Você pode achar então na digestão da abelha, numerosas analogias com o dos vertebrados, e em particular com o dos homens. Nós achamos certos órgãos de aspecto mais semelhante ou de funções semelhantes e de quem modalidades de funcionamento é bastante semelhante. Mas era necessário que os insetos sejam distintos por algum processo original. Realmente, eles puseram a ponto outro sistema de eliminação que não tem equivalente no Reino animal.
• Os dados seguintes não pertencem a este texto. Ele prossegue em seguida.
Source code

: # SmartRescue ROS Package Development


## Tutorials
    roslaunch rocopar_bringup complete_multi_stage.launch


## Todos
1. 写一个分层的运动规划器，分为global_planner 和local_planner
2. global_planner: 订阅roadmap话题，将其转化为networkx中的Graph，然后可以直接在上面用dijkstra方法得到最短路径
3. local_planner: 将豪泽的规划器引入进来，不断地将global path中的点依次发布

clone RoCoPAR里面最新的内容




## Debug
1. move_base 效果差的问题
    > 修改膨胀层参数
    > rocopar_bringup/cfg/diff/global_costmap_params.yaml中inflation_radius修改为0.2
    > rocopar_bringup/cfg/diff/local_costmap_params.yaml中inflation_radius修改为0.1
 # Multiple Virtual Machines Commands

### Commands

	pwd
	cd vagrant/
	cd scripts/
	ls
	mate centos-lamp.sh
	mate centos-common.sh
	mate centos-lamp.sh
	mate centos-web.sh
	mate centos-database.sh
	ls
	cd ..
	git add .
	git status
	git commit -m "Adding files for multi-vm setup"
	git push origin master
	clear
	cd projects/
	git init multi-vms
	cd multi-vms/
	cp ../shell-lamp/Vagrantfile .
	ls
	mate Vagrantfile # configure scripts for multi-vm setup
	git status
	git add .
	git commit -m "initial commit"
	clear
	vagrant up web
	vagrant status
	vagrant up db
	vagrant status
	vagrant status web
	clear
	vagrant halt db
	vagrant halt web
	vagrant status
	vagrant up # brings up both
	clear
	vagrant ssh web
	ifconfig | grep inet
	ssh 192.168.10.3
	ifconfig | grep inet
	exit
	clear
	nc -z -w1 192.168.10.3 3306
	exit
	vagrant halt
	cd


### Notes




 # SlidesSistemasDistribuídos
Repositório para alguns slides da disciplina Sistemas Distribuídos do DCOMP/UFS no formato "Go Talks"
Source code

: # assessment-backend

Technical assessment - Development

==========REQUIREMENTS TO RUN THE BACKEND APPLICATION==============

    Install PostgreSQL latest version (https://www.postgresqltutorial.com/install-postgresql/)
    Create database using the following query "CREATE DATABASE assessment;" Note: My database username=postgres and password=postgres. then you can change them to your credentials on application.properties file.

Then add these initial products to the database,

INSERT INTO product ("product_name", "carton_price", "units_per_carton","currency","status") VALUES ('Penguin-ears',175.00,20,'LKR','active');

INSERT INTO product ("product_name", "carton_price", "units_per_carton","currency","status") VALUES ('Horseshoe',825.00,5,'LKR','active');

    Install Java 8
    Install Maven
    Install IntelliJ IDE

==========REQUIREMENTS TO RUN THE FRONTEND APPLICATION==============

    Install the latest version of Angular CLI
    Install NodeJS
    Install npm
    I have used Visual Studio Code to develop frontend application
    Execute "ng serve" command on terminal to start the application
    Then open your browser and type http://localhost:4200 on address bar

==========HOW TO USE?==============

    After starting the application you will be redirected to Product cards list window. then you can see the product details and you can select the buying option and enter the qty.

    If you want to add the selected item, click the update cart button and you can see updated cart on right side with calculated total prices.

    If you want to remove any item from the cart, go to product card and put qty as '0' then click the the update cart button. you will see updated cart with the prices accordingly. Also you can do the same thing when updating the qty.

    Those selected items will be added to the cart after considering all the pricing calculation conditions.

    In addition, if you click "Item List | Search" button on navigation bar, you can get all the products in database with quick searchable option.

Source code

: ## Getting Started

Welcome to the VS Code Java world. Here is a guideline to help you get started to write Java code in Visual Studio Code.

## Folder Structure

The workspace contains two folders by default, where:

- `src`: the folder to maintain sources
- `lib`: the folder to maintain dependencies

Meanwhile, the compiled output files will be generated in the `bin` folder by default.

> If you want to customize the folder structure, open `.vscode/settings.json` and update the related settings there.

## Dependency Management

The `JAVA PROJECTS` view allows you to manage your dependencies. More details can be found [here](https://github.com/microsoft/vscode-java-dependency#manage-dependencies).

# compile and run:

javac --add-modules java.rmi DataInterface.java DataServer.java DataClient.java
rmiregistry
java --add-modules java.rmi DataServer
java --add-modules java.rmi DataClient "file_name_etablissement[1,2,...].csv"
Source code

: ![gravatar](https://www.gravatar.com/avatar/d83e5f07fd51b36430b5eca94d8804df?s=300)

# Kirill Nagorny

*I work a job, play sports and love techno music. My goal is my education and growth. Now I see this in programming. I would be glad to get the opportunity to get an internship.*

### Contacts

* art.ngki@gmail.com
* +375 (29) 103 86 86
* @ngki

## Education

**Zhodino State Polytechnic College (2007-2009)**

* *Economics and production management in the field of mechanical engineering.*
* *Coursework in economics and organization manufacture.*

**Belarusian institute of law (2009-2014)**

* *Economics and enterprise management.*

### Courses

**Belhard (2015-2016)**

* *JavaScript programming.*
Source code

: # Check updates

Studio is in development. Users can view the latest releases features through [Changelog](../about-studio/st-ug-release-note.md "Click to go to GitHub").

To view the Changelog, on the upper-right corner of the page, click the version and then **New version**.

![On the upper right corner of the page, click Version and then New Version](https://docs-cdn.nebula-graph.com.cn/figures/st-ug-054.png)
Eles podem acumular sais minerais entre sí, ou compostos nitrogenados, e os armazenar debaixo da forma de pequenos cálculos em certas células, em particular na de epiderme. Em outra palavra, eles acumulam estes resíduos em sua cutícula e lá, este microcristais que possuem cores específicas em função da origem, jogam uma quantidade de pigmentos que colorem o corpo do inseto. Deste modo a alternação de faixas marrom e de faixas mais claras no abdômen da abelha, da mesma forma que o da vespa, é diretamente ligado a este fenômeno. Os resíduos estão então "congelados" de certo modo, debaixo de forma não perigosa, e então reutilizados para outras funções igualmente importantes já que a coloração dos insetos tem uma importância importante em seu comportamento (reconhecimento entre espécies, entre sexos dentro da mesma espécies, etc), mas a originalidade do sistema não cessa lá.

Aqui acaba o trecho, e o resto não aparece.